** Work task **
The stretch from the line with "외국이민을 거의 혹은" through the line with "the calculated data." in the records below: write it out exactly, and nothing else.

::::::::::

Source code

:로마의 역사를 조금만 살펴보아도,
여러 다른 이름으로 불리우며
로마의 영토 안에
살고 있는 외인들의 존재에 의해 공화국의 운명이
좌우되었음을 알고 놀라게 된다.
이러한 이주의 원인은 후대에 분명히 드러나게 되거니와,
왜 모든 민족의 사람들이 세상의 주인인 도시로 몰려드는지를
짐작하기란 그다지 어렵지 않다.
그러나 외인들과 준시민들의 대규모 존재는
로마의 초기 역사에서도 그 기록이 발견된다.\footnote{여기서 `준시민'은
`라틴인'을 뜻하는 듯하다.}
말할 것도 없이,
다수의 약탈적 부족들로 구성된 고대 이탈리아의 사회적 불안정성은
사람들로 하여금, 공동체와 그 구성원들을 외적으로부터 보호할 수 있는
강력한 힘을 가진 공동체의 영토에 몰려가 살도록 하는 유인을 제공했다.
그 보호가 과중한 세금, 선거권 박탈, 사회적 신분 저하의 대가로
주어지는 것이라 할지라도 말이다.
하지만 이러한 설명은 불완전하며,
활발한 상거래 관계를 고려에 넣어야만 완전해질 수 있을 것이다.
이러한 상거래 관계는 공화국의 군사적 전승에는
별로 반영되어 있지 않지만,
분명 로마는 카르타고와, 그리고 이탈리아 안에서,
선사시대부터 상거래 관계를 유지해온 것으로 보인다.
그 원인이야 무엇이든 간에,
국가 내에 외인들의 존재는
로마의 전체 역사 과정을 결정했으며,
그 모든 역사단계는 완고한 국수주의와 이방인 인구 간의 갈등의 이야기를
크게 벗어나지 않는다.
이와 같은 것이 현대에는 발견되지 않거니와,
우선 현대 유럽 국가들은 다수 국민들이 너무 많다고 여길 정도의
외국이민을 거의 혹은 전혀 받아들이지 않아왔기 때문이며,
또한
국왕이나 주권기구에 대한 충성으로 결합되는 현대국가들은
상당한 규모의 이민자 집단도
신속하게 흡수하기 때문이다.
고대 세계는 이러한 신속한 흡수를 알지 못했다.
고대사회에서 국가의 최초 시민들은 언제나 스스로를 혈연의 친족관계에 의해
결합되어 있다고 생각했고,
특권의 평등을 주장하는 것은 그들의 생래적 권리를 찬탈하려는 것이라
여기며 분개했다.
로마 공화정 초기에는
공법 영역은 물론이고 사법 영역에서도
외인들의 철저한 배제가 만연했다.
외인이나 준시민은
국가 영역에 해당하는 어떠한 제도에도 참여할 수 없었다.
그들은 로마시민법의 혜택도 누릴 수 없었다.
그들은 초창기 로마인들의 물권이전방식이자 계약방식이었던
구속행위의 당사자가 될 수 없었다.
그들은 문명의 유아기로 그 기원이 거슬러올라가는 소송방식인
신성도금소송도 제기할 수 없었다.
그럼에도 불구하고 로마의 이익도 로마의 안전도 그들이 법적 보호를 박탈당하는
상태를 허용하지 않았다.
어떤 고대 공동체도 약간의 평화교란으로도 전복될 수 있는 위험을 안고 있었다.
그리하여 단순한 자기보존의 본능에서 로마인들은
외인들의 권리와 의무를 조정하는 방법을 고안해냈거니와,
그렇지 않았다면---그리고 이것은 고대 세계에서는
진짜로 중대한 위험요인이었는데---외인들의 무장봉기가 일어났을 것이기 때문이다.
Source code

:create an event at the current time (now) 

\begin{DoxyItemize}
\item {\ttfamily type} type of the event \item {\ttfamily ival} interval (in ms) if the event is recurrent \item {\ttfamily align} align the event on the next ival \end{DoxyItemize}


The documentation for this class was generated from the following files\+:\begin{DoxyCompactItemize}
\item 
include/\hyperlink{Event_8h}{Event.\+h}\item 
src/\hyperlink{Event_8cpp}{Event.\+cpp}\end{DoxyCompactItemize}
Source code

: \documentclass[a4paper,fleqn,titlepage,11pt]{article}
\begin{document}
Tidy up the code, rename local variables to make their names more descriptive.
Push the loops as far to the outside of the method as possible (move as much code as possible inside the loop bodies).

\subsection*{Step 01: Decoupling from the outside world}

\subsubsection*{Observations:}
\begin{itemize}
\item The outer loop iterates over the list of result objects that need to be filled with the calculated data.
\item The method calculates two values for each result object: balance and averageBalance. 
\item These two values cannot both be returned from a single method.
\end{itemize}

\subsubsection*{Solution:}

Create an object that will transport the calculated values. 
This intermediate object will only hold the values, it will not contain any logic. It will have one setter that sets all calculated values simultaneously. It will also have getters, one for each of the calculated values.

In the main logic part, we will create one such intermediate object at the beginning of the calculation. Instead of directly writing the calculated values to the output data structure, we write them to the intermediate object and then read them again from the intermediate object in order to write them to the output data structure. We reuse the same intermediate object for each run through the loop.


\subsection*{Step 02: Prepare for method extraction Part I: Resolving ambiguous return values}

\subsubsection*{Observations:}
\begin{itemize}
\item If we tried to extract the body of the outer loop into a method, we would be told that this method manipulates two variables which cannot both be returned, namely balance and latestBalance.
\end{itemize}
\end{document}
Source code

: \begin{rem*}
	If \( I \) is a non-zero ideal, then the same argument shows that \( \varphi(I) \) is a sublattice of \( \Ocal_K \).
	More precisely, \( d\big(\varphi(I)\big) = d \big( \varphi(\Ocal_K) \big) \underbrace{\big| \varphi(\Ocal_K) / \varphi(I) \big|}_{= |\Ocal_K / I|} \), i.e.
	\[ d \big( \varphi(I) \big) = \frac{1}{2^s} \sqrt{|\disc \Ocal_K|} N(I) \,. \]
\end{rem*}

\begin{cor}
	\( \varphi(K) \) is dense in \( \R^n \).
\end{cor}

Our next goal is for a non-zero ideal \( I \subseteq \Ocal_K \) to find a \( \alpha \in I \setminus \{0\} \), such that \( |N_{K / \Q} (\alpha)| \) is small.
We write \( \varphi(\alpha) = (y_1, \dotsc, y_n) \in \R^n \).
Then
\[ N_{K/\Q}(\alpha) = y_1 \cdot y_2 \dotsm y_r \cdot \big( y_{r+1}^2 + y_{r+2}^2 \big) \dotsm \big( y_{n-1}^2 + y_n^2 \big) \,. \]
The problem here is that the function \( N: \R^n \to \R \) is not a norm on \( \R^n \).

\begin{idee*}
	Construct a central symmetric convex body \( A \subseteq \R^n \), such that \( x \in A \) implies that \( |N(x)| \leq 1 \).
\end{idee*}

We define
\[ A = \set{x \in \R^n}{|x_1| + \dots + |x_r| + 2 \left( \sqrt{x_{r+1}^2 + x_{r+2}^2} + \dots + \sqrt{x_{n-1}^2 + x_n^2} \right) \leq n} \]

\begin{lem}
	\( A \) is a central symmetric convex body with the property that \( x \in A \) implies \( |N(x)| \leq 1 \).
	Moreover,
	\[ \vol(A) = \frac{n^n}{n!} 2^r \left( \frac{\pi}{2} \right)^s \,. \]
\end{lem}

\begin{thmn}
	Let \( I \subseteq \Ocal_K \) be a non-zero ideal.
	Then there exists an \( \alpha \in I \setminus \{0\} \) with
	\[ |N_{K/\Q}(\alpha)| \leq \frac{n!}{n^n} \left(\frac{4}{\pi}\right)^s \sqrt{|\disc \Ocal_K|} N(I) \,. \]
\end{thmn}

::::::::::

** Solution below **
외국이민을 거의 혹은 전혀 받아들이지 않아왔기 때문이며,
또한
국왕이나 주권기구에 대한 충성으로 결합되는 현대국가들은
상당한 규모의 이민자 집단도
신속하게 흡수하기 때문이다.
고대 세계는 이러한 신속한 흡수를 알지 못했다.
고대사회에서 국가의 최초 시민들은 언제나 스스로를 혈연의 친족관계에 의해
결합되어 있다고 생각했고,
특권의 평등을 주장하는 것은 그들의 생래적 권리를 찬탈하려는 것이라
여기며 분개했다.
로마 공화정 초기에는
공법 영역은 물론이고 사법 영역에서도
외인들의 철저한 배제가 만연했다.
외인이나 준시민은
국가 영역에 해당하는 어떠한 제도에도 참여할 수 없었다.
그들은 로마시민법의 혜택도 누릴 수 없었다.
그들은 초창기 로마인들의 물권이전방식이자 계약방식이었던
구속행위의 당사자가 될 수 없었다.
그들은 문명의 유아기로 그 기원이 거슬러올라가는 소송방식인
신성도금소송도 제기할 수 없었다.
그럼에도 불구하고 로마의 이익도 로마의 안전도 그들이 법적 보호를 박탈당하는
상태를 허용하지 않았다.
어떤 고대 공동체도 약간의 평화교란으로도 전복될 수 있는 위험을 안고 있었다.
그리하여 단순한 자기보존의 본능에서 로마인들은
외인들의 권리와 의무를 조정하는 방법을 고안해냈거니와,
그렇지 않았다면---그리고 이것은 고대 세계에서는
진짜로 중대한 위험요인이었는데---외인들의 무장봉기가 일어났을 것이기 때문이다.
Source code

:create an event at the current time (now) 

\begin{DoxyItemize}
\item {\ttfamily type} type of the event \item {\ttfamily ival} interval (in ms) if the event is recurrent \item {\ttfamily align} align the event on the next ival \end{DoxyItemize}


The documentation for this class was generated from the following files\+:\begin{DoxyCompactItemize}
\item 
include/\hyperlink{Event_8h}{Event.\+h}\item 
src/\hyperlink{Event_8cpp}{Event.\+cpp}\end{DoxyCompactItemize}
Source code

: \documentclass[a4paper,fleqn,titlepage,11pt]{article}
\begin{document}
Tidy up the code, rename local variables to make their names more descriptive.
Push the loops as far to the outside of the method as possible (move as much code as possible inside the loop bodies).

\subsection*{Step 01: Decoupling from the outside world}

\subsubsection*{Observations:}
\begin{itemize}
\item The outer loop iterates over the list of result objects that need to be filled with the calculated data.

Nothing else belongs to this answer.